If you want to buy car insurance you need to be aware of the following facts that your insurer will certainly not tell you.
If you have a good credit it means that you will pay less – almost all of the insurance companies will pull your credit report. Have you wondered why? Many studies have shown that there is a direct correlation between the credit score and the possibility that you will file a claim. The insurance companies knows that if you pay your bills on time and have had the same credit accounts for a longer period, it means that you are more stable in comparison to those people that frequently open and close accounts and pay their bills late. With the information they gather they will make you an “insurance risk score”, which is one important factor that will determine your auto-insurance rate.
The premium is directly affected by the car model – you will not have the possibility to obtain these numbers from the insurance companies and as a matter of fact, you won’t be able to get them elsewhere. What you need to know is that all insurers have a rating system for every single car make and model. Most of these companies use a system devised by the ISO – Insurance Services Office that starts with the cost of the car and then factors in theft and safety data. All of the cars are given a rating from 1 to 27 – the higher the rating on your car, the more you will have to pay.
Avoid installments by paying in full – you will be charged with “fractional premium” fees if you decide to pay your annual premium in installments. These payments are usually offered on a 6-month, quarterly or monthly basis. The more you break down this payment, the more fees you will have to pay.
Stolen and damaged personal items are not covered – you need to know that the stolen or damaged objects are not covered by your insurance company. You can however claim on your home insurance as most of them can cover smaller and less expensive objects, like compact discs for example. If you do carry expensive items, it would be best to inquire a rider to your home insurance contract. It is advisable to take a couple of photos of these expensive objects.
Bad drivers will pay – the standard in the industry is that your insurance costs will go up by 40% once you have had an accident. To give you a real life example, if the firm’s base rate is $400, your premium will go up to $560 which means that you will have to pay$160 more. The good thing is that some insurance companies have a “forgive the first accident” policy.
You will pay if your friend has an accident with the car – if you borrow your car to a member of the family or a friend, you will have to file a claim with the insurance firm. Similar as if you have had the accident, the premiums will go up immediately. In the situation in which your friend didn’t have the permission to take the car, you probably won’t be held responsible. However, if this friend of yours doesn’t have insurance or the damages to the car exceed your policy’s limits, the injured party will most likely come after you for property and medical expenses.

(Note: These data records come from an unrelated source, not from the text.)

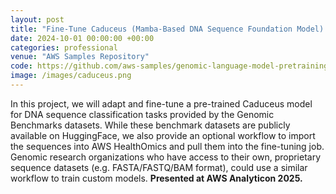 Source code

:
 ```yaml
---
layout: post
title: "Fine-Tune Caduceus (Mamba-Based DNA Sequence Foundation Model) for Genomic Benchmarks"
date: 2024-10-01 00:00:00 +00:00
categories: professional
venue: "AWS Samples Repository"
code: https://github.com/aws-samples/genomic-language-model-pretraining-with-healthomics-seq-store
image: /images/caduceus.png
---
```


In this project, we will adapt and fine-tune a pre-trained Caduceus model for DNA sequence classification tasks provided by the Genomic Benchmarks datasets. While these benchmark datasets are publicly available on HuggingFace, we also provide an optional workflow to import the sequences into AWS HealthOmics and pull them into the fine-tuning job. Genomic research organizations who have access to their own, proprietary sequence datasets (e.g. FASTA/FASTQ/BAM format), could use a similar workflow to train custom models. **Presented at AWS Analyticon 2025.**

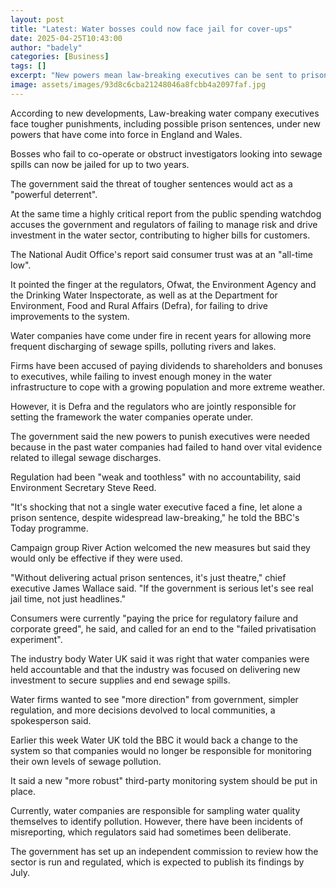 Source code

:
 ```yaml
---
layout: post
title: "Latest: Water bosses could now face jail for cover-ups"
date: 2025-04-25T10:43:00
author: "badely"
categories: [Business]
tags: []
excerpt: "New powers mean law-breaking executives can be sent to prison for up to two years."
image: assets/images/93d8c6cba21248046a8fcbb4a2097faf.jpg
---
```


According to new developments, Law-breaking water company executives face tougher punishments, including possible prison sentences, under new powers that have come into force in England and Wales.

Bosses who fail to co-operate or obstruct investigators looking into sewage spills can now be jailed for up to two years.

The government said the threat of tougher sentences would act as a "powerful deterrent".

At the same time a highly critical report from the public spending watchdog  accuses the government and regulators of failing to manage risk and drive investment in the water sector, contributing to higher bills for customers.

The National Audit Office's report said consumer trust was at an "all-time low".

It pointed the finger at the regulators, Ofwat, the Environment Agency and the Drinking Water Inspectorate, as well as at the Department for Environment, Food and Rural Affairs (Defra), for failing to drive improvements to the system.

Water companies have come under fire in recent years for allowing more frequent discharging of sewage spills, polluting rivers and lakes. 

Firms have been accused of paying dividends to shareholders and bonuses to executives, while failing to invest enough money in the water infrastructure to cope with a growing population and more extreme weather.

However, it is Defra and the regulators who are jointly responsible for setting the framework the water companies operate under.

The government said the new powers to punish executives were needed because in the past water companies had failed to hand over vital evidence related to illegal sewage discharges.

Regulation had been "weak and toothless" with no accountability, said Environment Secretary Steve Reed. 

"It's shocking that not a single water executive faced a fine, let alone a prison sentence, despite widespread law-breaking," he told the BBC's Today programme.

Campaign group River Action welcomed the new measures but said they would only be effective if they were used.

"Without delivering actual prison sentences, it's just theatre," chief executive James Wallace said. "If the government is serious let's see real jail time, not just headlines."

Consumers were currently "paying the price for regulatory failure and corporate greed", he said, and called for an end to the "failed privatisation experiment".

The industry body Water UK said it was right that water companies were held accountable and that the industry was focused on delivering new investment to secure supplies and end sewage spills.

Water firms wanted to see "more direction" from government, simpler regulation, and more decisions devolved to local communities, a spokesperson said.

Earlier this week Water UK told the BBC it would back a change to the system so that companies would no longer be responsible for monitoring their own levels of sewage pollution.

It said a new "more robust" third-party monitoring system should be put in place.

Currently, water companies are responsible for sampling water quality themselves to identify pollution. However, there have been incidents of misreporting, which regulators said had sometimes been deliberate.

The government has set up an independent commission to review how the sector is run and regulated, which is expected to publish its findings by July.

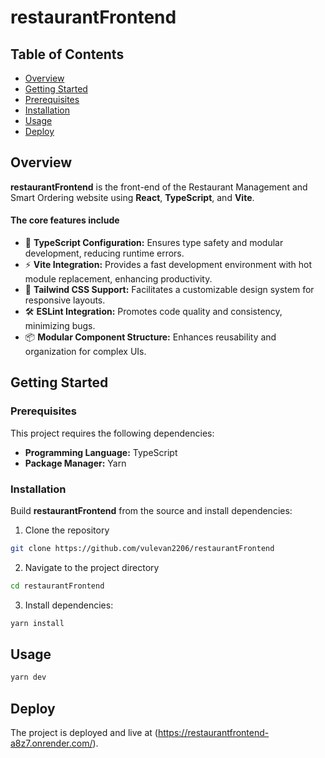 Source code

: # restaurantFrontend

## Table of Contents
- [Overview](#overview)
- [Getting Started](#getting-started)
- [Prerequisites](#prerequisites)
- [Installation](#installation)
- [Usage](#usage)
- [Deploy](#deploy)

## Overview
**restaurantFrontend** is the front-end of the Restaurant Management and Smart Ordering website using **React**, **TypeScript**, and **Vite**.

#### **The core features include**
- 🎨 **TypeScript Configuration:**  Ensures type safety and modular development, reducing runtime errors.
- ⚡ **Vite Integration:** Provides a fast development environment with hot module replacement, enhancing productivity.
- 🌈 **Tailwind CSS Support:** Facilitates a customizable design system for responsive layouts.
- 🛠️ **ESLint Integration:** Promotes code quality and consistency, minimizing bugs.
- 📦 **Modular Component Structure:**  Enhances reusability and organization for complex UIs.

## Getting Started
### Prerequisites
This project requires the following dependencies:  
- **Programming Language:** TypeScript  
- **Package Manager:** Yarn 

### Installation
Build **restaurantFrontend** from the source and install dependencies:
1. Clone the repository
```sh
git clone https://github.com/vulevan2206/restaurantFrontend
```
2. Navigate to the project directory
```sh
cd restaurantFrontend
```
3. Install dependencies:
```sh
yarn install
```

## Usage
```sh
yarn dev
```
## Deploy
The project is deployed and live at (https://restaurantfrontend-a8z7.onrender.com/).
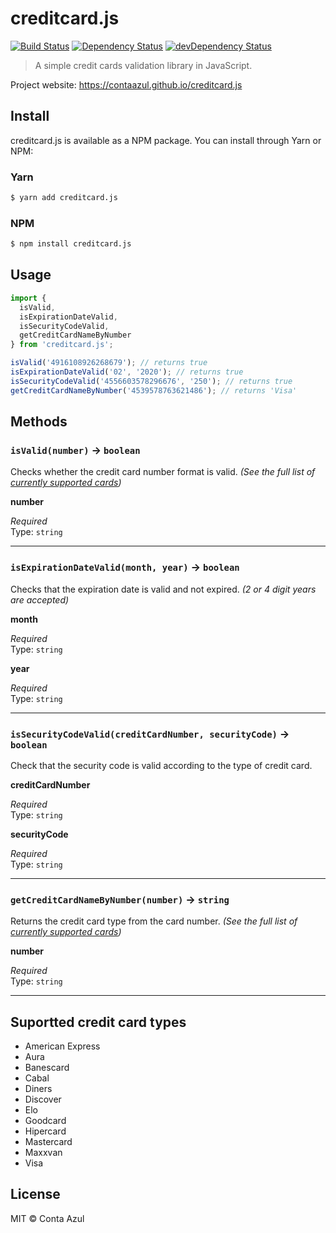 # creditcard.js

[![Build Status](https://github.com/ContaAzul/creditcard.js/workflows/Build%20Check/badge.svg)](https://github.com/ContaAzul/creditcard.js/actions?query=workflow%3A%22Build+Check%22)
[![Dependency Status](https://david-dm.org/ContaAzul/creditcard.js.svg)](https://david-dm.org/Semantic-Org/ContaAzul/creditcard.js)
[![devDependency Status](https://david-dm.org/ContaAzul/creditcard.js/dev-status.svg)](https://david-dm.org/ContaAzul/creditcard.js#info=devDependencies)

> A simple credit cards validation library in JavaScript.

Project website: https://contaazul.github.io/creditcard.js

## Install

creditcard.js is available as a NPM package. You can install through Yarn or NPM:

### Yarn

```sh
$ yarn add creditcard.js
```

### NPM

```sh
$ npm install creditcard.js
```

## Usage

```javascript
import { 
  isValid, 
  isExpirationDateValid, 
  isSecurityCodeValid, 
  getCreditCardNameByNumber 
} from 'creditcard.js';

isValid('4916108926268679'); // returns true
isExpirationDateValid('02', '2020'); // returns true
isSecurityCodeValid('4556603578296676', '250'); // returns true
getCreditCardNameByNumber('4539578763621486'); // returns 'Visa'
```

## Methods

### `isValid(number)` -> `boolean`

Checks whether the credit card number format is valid. _(See the full list of [currently supported cards](#suportted-credit-card-types))_

**number**

_Required_\
Type: `string`

-----
### `isExpirationDateValid(month, year)` -> `boolean`

Checks that the expiration date is valid and not expired. _(2 or 4 digit years are accepted)_

**month**

_Required_\
Type: `string`

**year**

_Required_\
Type: `string`

-----

### `isSecurityCodeValid(creditCardNumber, securityCode)` -> `boolean`

Check that the security code is valid according to the type of credit card.

**creditCardNumber**

_Required_\
Type: `string`

**securityCode**

_Required_\
Type: `string`

-----

### `getCreditCardNameByNumber(number)` -> `string`

Returns the credit card type from the card number. _(See the full list of [currently supported cards](#suportted-credit-card-types))_

**number**

_Required_\
Type: `string`

-----

## Suportted credit card types

- American Express
- Aura
- Banescard
- Cabal
- Diners
- Discover
- Elo
- Goodcard
- Hipercard
- Mastercard
- Maxxvan
- Visa

## License

MIT © Conta Azul
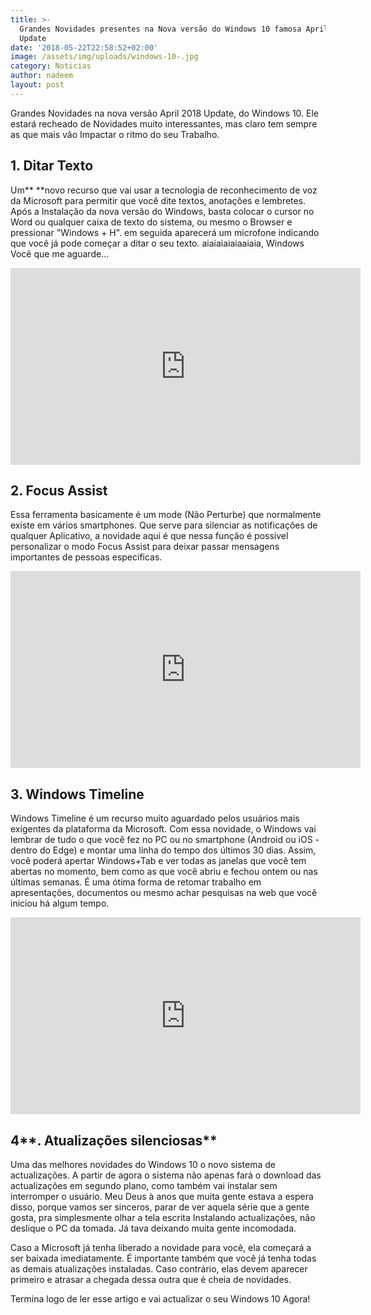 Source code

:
 ```yaml
---
title: >-
  Grandes Novidades presentes na Nova versão do Windows 10 famosa April 2018
  Update
date: '2018-05-22T22:58:52+02:00'
image: /assets/img/uploads/windows-10-.jpg
category: Noticias
author: nadeem
layout: post
---
```

Grandes Novidades na nova versão April 2018 Update, do Windows 10. Ele estará recheado de Novidades muito interessantes, mas claro tem sempre as que mais vão Impactar o ritmo do seu Trabalho.

## **1. Ditar Texto**

Um** **novo recurso que vai usar a tecnologia de reconhecimento de voz da Microsoft para permitir que você dite textos, anotações e lembretes. Após a Instalação da nova versão do Windows, basta colocar o cursor no Word ou qualquer caixa de texto do sistema, ou mesmo o Browser e pressionar "Windows + H". em seguida aparecerá um microfone indicando que você já pode começar a ditar o seu texto. aiaiaiaiaiaaiaia, Windows Você que me aguarde...

<iframe width="560" height="315" src="https://www.youtube.com/embed/OEEPWIzlI84" frameborder="0" allow="autoplay; encrypted-media" allowfullscreen></iframe>



## **2. Focus Assist**

Essa ferramenta basicamente é um mode (Não Perturbe) que normalmente existe em vários smartphones. Que serve para silenciar as notificações de qualquer Aplicativo, a novidade aqui é que nessa função é possível personalizar o modo Focus Assist para deixar passar mensagens importantes de pessoas específicas.

<iframe width="560" height="315" src="https://www.youtube.com/embed/kqIzbqTtT4s" frameborder="0" allow="autoplay; encrypted-media" allowfullscreen></iframe>



## **3. Windows Timeline**

Windows Timeline é um recurso muito aguardado pelos usuários mais exigentes da plataforma da Microsoft. Com essa novidade, o Windows vai lembrar de tudo o que você fez no PC ou no smartphone (Android ou iOS - dentro do Edge) e montar uma linha do tempo dos últimos 30 dias. Assim, você poderá apertar Windows+Tab e ver todas as janelas que você tem abertas no momento, bem como as que você abriu e fechou ontem ou nas últimas semanas. É uma ótima forma de retomar trabalho em apresentações, documentos ou mesmo achar pesquisas na web que você iniciou há algum tempo.

<iframe width="560" height="315" src="https://www.youtube.com/embed/nNdirfTlU4E" frameborder="0" allow="autoplay; encrypted-media" allowfullscreen></iframe>



## 4**. Atualizações silenciosas**

Uma das melhores novidades do Windows 10 o novo sistema de actualizações. A partir de agora o sistema não apenas fará o download das actualizações em segundo plano, como também vai instalar sem interromper o usuário. Meu Deus à anos que muita gente estava a espera disso, porque vamos ser sinceros, parar de ver aquela série que a gente gosta, pra simplesmente olhar a tela escrita Instalando actualizações, não deslique o PC da tomada. Já tava deixando muita gente incomodada.

Caso a Microsoft já tenha liberado a novidade para você, ela começará a ser baixada imediatamente. É importante também que você já tenha todas as demais atualizações instaladas. Caso contrário, elas devem aparecer primeiro e atrasar a chegada dessa outra que é cheia de novidades. 

Termina logo de ler esse artigo e vai actualizar o seu Windows 10 Agora!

The “totaled” value might surprise you – if you didn’t know, almost all of the auto insurance firms do not use the standard National Association of Automobile Dealers or the Kelley Blue Book values. Each of these insurance firms uses their own proprietary list of vehicle values and the vast majority of them have specialized software for valuing cars. If you decide to disagree with the value determination of your insurance firm, there are a couple of things that you can do:
First of all, it is highly advisable that next time you get “gap” insurance which will pay the difference between what you owe and what the company covers. Second, if you are in the possession of maintenance records that clearly show you have had the car’s oil changed every 3,000 miles and the vehicle was checked on a regular basis by a mechanic, take these records to the insurance firm in order to show them that the car was in a very good state.
Third of all, get a couple of price quotes on replacement cars from different dealers and take them to your insurance company. You need to ask them for a couple of dealers that can sell you an equivalent vehicle for the value the company is claiming.

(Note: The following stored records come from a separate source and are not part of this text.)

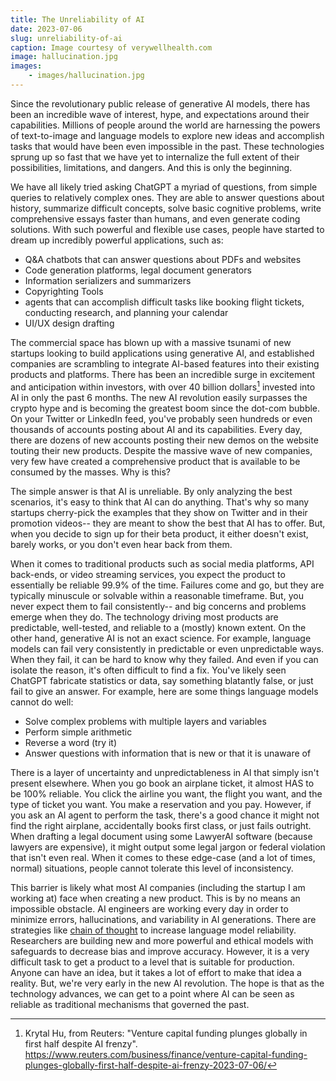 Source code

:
 ```yaml
---
title: The Unreliability of AI
date: 2023-07-06
slug: unreliability-of-ai
caption: Image courtesy of verywellhealth.com
image: hallucination.jpg
images:
    - images/hallucination.jpg
---
```


Since the revolutionary public release of generative AI models, there has been an incredible wave of interest, hype, and expectations around their capabilities. Millions of people around the world are harnessing the powers of text-to-image and language models to explore new ideas and accomplish tasks that would have been even impossible in the past. These technologies sprung up so fast that we have yet to internalize the full extent of their possibilities, limitations, and dangers. And this is only the beginning.

We have all likely tried asking ChatGPT a myriad of questions, from simple queries to relatively complex ones. They are able to answer questions about history, summarize difficult concepts, solve basic cognitive problems, write comprehensive essays faster than humans, and even generate coding solutions. With such powerful and flexible use cases, people have started to dream up incredibly powerful applications, such as:
- Q&A chatbots that can answer questions about PDFs and websites
- Code generation platforms, legal document generators
- Information serializers and summarizers
- Copyrighting Tools 
- agents that can accomplish difficult tasks like booking flight tickets, conducting research, and planning your calendar
- UI/UX design drafting

The commercial space has blown up with a massive tsunami of new startups looking to build applications using generative AI, and established companies are scrambling to integrate AI-based features into their existing products and platforms. There has been an incredible surge in excitement and anticipation within investors, with over 40 billion dollars[^1] invested into AI in only the past 6 months. The new AI revolution easily surpasses the crypto hype and is becoming the greatest boom since the dot-com bubble. On your Twitter or LinkedIn feed, you've probably seen hundreds or even thousands of accounts posting about AI and its capabilities. Every day, there are dozens of new accounts posting their new demos on the website touting their new products. Despite the massive wave of new companies, very few have created a comprehensive product that is available to be consumed by the masses. Why is this?

The simple answer is that AI is unreliable. By only analyzing the best scenarios, it's easy to think that AI can do anything. That's why so many startups cherry-pick the examples that they show on Twitter and in their promotion videos-- they are meant to show the best that AI has to offer. But, when you decide to sign up for their beta product, it either doesn't exist, barely works, or you don't even hear back from them.

When it comes to traditional products such as social media platforms, API back-ends, or video streaming services, you expect the product to essentially be reliable 99.9% of the time. Failures come and go, but they are typically minuscule or solvable within a reasonable timeframe. But, you never expect them to fail consistently-- and big concerns and problems emerge when they do. The technology driving most products are predictable, well-tested, and reliable to a (mostly) known extent. On the other hand, generative AI is not an exact science. For example, language models can fail very consistently in predictable or even unpredictable ways. When they fail, it can be hard to know why they failed. And even if you can isolate the reason, it's often difficult to find a fix. You've likely seen ChatGPT fabricate statistics or data, say something blatantly false, or just fail to give an answer. For example, here are some things language models cannot do well:
- Solve complex problems with multiple layers and variables
- Perform simple arithmetic
- Reverse a word (try it)
- Answer questions with information that is new or that it is unaware of

There is a layer of uncertainty and unpredictableness in AI that simply isn't present elsewhere. When you go book an airplane ticket, it almost HAS to be 100% reliable. You click the airline you want, the flight you want, and the type of ticket you want. You make a reservation and you pay. However, if you ask an AI agent to perform the task, there's a good chance it might not find the right airplane, accidentally books first class, or just fails outright. When drafting a legal document using some LawyerAI software (because lawyers are expensive), it might output some legal jargon or federal violation that isn't even real. When it comes to these edge-case (and a lot of times, normal) situations, people cannot tolerate this level of inconsistency. 

This barrier is likely what most AI companies (including the startup I am working at) face when creating a new product. This is by no means an impossible obstacle. AI engineers are working every day in order to minimize errors, hallucinations, and variability in AI generations. There are strategies like [chain of thought](https://arxiv.org/abs/2201.11903) to increase language model reliability. Researchers are building new and more powerful and ethical models with safeguards to decrease bias and improve accuracy. However, it is a very difficult task to get a product to a level that is suitable for production. Anyone can have an idea, but it takes a lot of effort to make that idea a reality. But, we're very early in the new AI revolution. The hope is that as the technology advances, we can get to a point where AI can be seen as reliable as traditional mechanisms that governed the past. 

[^1]: Krytal Hu, from Reuters: "Venture capital funding plunges globally in first half despite AI frenzy". https://www.reuters.com/business/finance/venture-capital-funding-plunges-globally-first-half-despite-ai-frenzy-2023-07-06/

If none of the above work for you, the last alternative would be to go to arbitration or mediation. The latter involves taking your case to a neutral party in order to help you reach a compromise. The arbitration is a binding decision. Of course, you also have the possibility to sue the company.
Try to “stack” if you get hit by a motorist who is uninsured – the UM/UIM – uninsured/underinsured motorist coverage means collecting more than one insurance policy that you hold. Although most of the states won’t allow you to do so, there are 19 states where you can do it.
Adding a teenager to the policy until he/she is licensed – it is not obligatory to add a teenager to the policy only because he/she has reached the driving age.
Switching insurers – if you have decided to buy car insurance from another company you need to notify the current company in writing. If you don’t do so, the company will continue to send the bill and if you don’t pay it, they will cancel you for nonpayment which will certainly go to your credit record. For this reason you need to give them a specific date in order to avoid these problems. Once you tell them, they will give you a cancellation request which you will have to sign.